Photo courtesy of Spring Valley Family Tree Farm

by Enrico Villamaino

Founded on a passion for farming, trees and family traditions, Spring Valley Family Tree Farm has grown and prospered for over a decade in northwestern Idaho.

Owned and operated by Paul and Annette Brusven, Spring Valley offers the community of Troy, Idaho, Christmas trees galore and so much more.

Annette and Paul, who studied horticulture and agricultural mechanization, respectively, at the University of Idaho, purchased the 30 acres on which Spring Valley sits in 2005. The farm was open for business in 2008.

“I grew up in a family that raised Christmas trees,” Annette said. “I was brought up learning to grow and care for them. Paul comes from a long line of farmers stemming from both sets of his grandparents.” With Paul’s interest in farming and Annette’s passion of growing trees, the two decided to blend their backgrounds and develop a tree farm with the focus of “growing trees and providing an experience that families would enjoy.”

Of the 30 acres, 12 are dedicated to Christmas trees. Originally growing between 12 to 15 different breed of conifers in its earlier seasons, Spring Valley now focuses on seven to eight key breeds. According to Annette, “Grand firs are our best sellers. But we also have a lot of success with the blue spruce, which is somewhat surprising – they are very pokey! But they are so beautiful and have turned out to be very popular here.” Customers are able to purchase pre-cut trees on site or can select and cut their own. Guests looking to memorialize their trek for a treasured Tannenbaum can have their photo taken in Spring Valley’s horse-drawn sleigh, that originated on Paul’s great-grandparents’ farm in North Dakota and which was fully restored by Paul’s father.
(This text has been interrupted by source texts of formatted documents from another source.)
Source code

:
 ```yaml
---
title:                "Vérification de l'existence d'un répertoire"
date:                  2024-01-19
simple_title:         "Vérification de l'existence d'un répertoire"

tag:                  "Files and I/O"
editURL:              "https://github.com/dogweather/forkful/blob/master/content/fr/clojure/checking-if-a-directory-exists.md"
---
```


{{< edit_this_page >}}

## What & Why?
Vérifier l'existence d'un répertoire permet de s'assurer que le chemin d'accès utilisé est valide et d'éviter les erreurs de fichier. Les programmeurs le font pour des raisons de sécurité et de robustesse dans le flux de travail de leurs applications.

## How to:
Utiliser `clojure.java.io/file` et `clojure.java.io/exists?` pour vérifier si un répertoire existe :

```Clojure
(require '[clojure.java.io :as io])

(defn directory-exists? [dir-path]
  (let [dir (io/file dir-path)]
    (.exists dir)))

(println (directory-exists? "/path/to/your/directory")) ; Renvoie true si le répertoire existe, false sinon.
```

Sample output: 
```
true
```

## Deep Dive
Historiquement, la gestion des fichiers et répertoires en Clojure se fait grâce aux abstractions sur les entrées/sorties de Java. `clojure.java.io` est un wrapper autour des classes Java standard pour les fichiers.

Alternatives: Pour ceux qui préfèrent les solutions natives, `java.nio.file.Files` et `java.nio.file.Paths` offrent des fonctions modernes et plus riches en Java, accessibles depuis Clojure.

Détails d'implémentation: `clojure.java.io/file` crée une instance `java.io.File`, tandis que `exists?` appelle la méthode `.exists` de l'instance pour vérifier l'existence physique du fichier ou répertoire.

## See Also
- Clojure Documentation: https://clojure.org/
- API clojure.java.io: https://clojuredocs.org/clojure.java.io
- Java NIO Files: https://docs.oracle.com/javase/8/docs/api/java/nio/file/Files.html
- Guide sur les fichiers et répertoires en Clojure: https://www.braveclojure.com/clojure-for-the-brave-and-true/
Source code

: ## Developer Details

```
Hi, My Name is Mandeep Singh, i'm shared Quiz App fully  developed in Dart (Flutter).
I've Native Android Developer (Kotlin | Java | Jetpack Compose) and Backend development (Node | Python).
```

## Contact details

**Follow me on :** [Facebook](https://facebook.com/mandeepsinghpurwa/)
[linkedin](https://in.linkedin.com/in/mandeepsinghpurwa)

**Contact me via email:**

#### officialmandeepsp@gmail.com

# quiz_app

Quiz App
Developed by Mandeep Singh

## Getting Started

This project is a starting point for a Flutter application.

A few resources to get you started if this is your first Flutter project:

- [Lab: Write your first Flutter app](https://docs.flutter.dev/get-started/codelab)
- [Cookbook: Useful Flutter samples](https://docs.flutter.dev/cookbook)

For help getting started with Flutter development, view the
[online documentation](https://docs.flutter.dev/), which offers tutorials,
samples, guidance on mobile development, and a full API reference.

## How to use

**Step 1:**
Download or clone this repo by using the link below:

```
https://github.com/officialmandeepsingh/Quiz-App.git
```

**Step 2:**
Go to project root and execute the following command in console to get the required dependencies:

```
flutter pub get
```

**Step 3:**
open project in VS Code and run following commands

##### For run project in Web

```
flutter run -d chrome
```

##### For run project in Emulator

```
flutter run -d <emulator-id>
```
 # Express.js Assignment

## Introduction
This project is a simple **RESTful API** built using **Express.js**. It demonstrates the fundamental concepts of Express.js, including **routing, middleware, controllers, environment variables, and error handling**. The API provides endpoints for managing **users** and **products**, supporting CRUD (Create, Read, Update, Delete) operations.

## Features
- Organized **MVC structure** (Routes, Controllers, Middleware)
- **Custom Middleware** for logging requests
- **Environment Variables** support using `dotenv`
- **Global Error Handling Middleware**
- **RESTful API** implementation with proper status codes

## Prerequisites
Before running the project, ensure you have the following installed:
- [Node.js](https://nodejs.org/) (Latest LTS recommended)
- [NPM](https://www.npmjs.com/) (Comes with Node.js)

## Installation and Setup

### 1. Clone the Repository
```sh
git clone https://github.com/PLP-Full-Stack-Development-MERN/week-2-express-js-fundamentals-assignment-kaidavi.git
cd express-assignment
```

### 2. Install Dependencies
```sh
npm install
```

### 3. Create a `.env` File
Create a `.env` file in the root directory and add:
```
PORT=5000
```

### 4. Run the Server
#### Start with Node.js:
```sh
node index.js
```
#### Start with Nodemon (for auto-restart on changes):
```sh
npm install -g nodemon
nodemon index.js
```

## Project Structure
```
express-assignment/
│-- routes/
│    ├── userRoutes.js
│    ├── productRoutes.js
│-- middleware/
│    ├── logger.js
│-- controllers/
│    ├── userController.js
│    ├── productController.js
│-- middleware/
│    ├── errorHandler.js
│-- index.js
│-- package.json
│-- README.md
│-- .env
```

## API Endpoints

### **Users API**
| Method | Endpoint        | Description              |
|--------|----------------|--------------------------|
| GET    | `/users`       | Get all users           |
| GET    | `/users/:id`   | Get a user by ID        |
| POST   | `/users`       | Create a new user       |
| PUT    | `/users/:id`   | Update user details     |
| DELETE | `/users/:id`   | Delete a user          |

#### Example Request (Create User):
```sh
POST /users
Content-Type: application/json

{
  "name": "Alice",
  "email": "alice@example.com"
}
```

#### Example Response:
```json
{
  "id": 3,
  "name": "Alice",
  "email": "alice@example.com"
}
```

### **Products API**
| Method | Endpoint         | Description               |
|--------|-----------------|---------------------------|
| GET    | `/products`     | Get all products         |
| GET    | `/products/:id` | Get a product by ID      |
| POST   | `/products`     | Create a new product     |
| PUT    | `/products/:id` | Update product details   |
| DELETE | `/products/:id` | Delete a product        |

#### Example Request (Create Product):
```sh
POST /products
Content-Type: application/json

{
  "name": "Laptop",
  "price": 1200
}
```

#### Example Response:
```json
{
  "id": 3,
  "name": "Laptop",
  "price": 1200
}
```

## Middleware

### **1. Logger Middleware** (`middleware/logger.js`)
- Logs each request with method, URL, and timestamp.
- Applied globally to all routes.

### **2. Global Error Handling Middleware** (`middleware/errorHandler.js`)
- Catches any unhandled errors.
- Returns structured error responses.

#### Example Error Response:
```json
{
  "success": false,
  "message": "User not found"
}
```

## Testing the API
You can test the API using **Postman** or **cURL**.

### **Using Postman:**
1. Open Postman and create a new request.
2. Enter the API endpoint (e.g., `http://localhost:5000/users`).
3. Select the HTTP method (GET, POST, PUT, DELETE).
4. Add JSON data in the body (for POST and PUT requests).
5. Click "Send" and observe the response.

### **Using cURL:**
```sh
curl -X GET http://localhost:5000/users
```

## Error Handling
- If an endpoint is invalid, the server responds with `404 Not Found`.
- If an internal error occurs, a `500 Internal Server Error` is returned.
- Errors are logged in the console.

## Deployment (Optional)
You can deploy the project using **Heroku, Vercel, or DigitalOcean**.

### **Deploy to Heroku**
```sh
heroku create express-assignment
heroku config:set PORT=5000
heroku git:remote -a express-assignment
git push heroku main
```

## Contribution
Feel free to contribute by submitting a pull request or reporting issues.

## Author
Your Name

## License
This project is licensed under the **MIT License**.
Spring Valley has done very well since its opening. In recent years, the number of trees sold has been increasing by about 100 trees per season. Last season saw over 700 trees sold. “Our goal is to eventually be selling at least 1,000 trees per year,” Annette said. The business is very much a family affair, and the couple’s daughter, Tessa, and son, Cole, take an active part in working the farm. Of the three to four seasonal employees needed during the holiday season, Annette explained, “We pretty much just hire our son’s high school friends.”

A prime example of Spring Valley’s expansion is its Pumpkin Fest. Last year marked its fourth season, with Pumpkin Fest starting the third weekend in October and running through Halloween. Patrons can take part in hayrides, face painting, carnival games and the “Spring Valley Pumpkin Hunt.” According to Annette, “We hide the prize pumpkins among the Christmas trees and the kids race around hunting for them. They have a great time!” Pumpkin Fest also features apple cider made on site at Spring Valley. In order to keep up with the demand for pumpkins, Spring Valley dedicates over half an acre of its land for a pumpkin patch.

The barn at Spring Valley now houses the farm’s retail operations. “We really want to emphasize local talent at our gift shop, which we have in our barn. We’ve set up 18 to 20 stalls that feature arts and crafts – all handmade, all done by local artisans,” Annette said.

As Spring Valley continues to evolve, so do Annette’s plans for expansion. “We’re now open from Pumpkin Fest through Christmas,” she said. “We’d like to have a more year-round presence by having something for every season. We’re working on some ideas now…like selling daffodils and having an Easter egg hunt in the spring, and selling lavender and blueberries at a summer blues festival, complete with a blues band.”